Ma quale prospettiva?
Soprattutto una: Unire l’Italia.
Questa oggi è la missione che mi propongo.
Siamo venuti qui per dirlo.
Per raccontarlo in mezzo a questa bellezza.
Voi direte, un po’ lontano!
Sì, è vero ma la scelta del luogo, come sempre, conta.
1945.
La guerra è finita. L’Italia si rialza.
Era un’Italia che sapeva ancora poco di sé, ma che iniziava la sua strada.
Togliatti per primo. Poi Alcide De Gasperi vennero tra questi sassi. Entrambi si trovarono d’accordo, dopo aver visto le condizioni in cui gravava questo posto, che vivere a quel modo era una “vergogna nazionale”. Da cancellare.
Matera è stata anche questo.
La storia di un Paese che dalla miseria più nera vede l’alba del risanamento.
Ho detto miseria perché miseria era.
“Miseria” non è lo stesso che dire “povertà”.
In quel termine, “miseria”, è vissuta per secoli una coscienza di popolo. Una lingua.

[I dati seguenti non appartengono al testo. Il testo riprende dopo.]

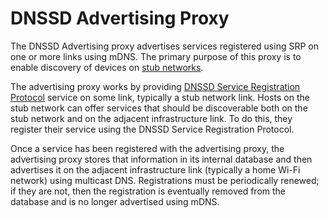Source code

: # DNSSD Advertising Proxy

The DNSSD Advertising proxy advertises services registered using SRP on one or more links using mDNS. The primary purpose of this proxy is to enable discovery of devices on [stub networks](https://tools.ietf.org/html/draft-lemon-stub-networks-ps-00).

The advertising proxy works by providing [DNSSD Service Registration Protocol](https://datatracker.ietf.org/doc/draft-ietf-dnssd-srp/) service on some link, typically a stub network link. Hosts on the stub network can offer services that should be discoverable both on the stub network and on the adjacent infrastructure link. To do this, they register their service using the DNSSD Service Registration Protocol.

Once a service has been registered with the advertising proxy, the advertising proxy stores that information in its internal database and then advertises it on the adjacent infrastructure link (typically a home Wi-Fi network) using multicast DNS. Registrations must be periodically renewed; if they are not, then the registration is eventually removed from the database and is no longer advertised using mDNS.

“Porca miseria” per un tempo infinito è stata un’imprecazione.
L’incubo che tanti avevano vissuto. Eppure quel Paese – e questa città – seppero rialzarsi. E scoprire lo splendore della civiltà.

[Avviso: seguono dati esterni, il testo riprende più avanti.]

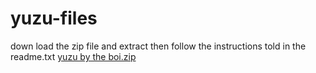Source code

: # yuzu-files
down load the zip file and extract then follow the instructions told in the readme.txt
[yuzu by the boi.zip](https://github.com/amanrazaansari/yuzu-files/files/6330744/yuzu.by.the.boi.zip)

Matera oggi è patrimonio dell’umanità. E in questo posto considerato allora una “vergogna nazionale”, ora si celebra la Capitale europea della cultura.

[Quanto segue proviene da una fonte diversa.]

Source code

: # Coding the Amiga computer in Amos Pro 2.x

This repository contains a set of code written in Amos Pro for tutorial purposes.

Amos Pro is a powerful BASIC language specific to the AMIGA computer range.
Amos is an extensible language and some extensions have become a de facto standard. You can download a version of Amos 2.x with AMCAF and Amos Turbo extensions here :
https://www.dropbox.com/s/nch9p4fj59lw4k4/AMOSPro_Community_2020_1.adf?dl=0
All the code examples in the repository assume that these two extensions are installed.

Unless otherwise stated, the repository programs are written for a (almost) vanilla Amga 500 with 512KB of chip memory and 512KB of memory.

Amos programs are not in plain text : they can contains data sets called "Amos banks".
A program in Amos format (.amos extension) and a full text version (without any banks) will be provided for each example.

Questa è una delle tante storie della Ricostruzione. Storie di gente che ha rimesso in piedi una nazione.
Seppero ripartire dalle macerie e dalla miseria, perché chiamarono le cose con il loro nome.
Non promisero scorciatoie.
Non si affidarono ad uomini eccezionali. Non ricercarono azzardi o colpi di fortuna. Non imprecarono contro oscuri complotti, né si consolarono, additando le responsabilità di chi aveva tradito la Patria.
Ma con la fatica, il sacrificio, la perseveranza e la verità seppero rimettere un Paese in piedi.
Seppero riconquistare la dignità nazionale che il fascismo aveva calpestato.
E quando il miracolo arrivò non si trattò di un miracolo, ma del frutto del lavoro e dell’intelligenza di uomini e donne che in un mondo diviso, in una società segnata da profonde diseguaglianze, seppero costruire un cammino comune.
A noi oggi tocca ripartire dalla verità.
È una responsabilità della politica dire la verità nei momenti difficili.
Diroccate non sono le case, ma i valori. Il senso di appartenenza alla comunità nazionale. In un Paese spaesato dallo scarto tra le aspettative suscitate da una cattiva politica e le effettive opportunità offerte a ciascuno, e a tutti.
La crisi più profonda che si sia mai abbattuta sul nostro Paese ha lasciato profonde ferite.
Un rancore e una paura che impedisce di vedere come da questa crisi civile, morale, economica si possa uscire soltanto insieme.
Io non vi dirò che tutto va bene, che il peggio è alle spalle, perché seppure qualche passo è stato fatto, il più è ancora da fare.
Le notizie di questi giorni ci dicono quanto sia precaria la nostra situazione finanziaria, altro che tesoretti.
La crisi ha distrutto capacità produttiva, ha desertificato intere aree del Paese, ha portato per le nuove generazioni livelli di disoccupazione inaccettabili.
La crisi ha profondamente incrinato la cultura democratica, a partire dai suoi presupposti fondamentali: il rispetto per ogni individuo che nasce dal principio di uguaglianza, dal riconoscimento che ogni persona è portatrice sin dalla nascita di una dignità che né lo Stato né altri possono sopprimere.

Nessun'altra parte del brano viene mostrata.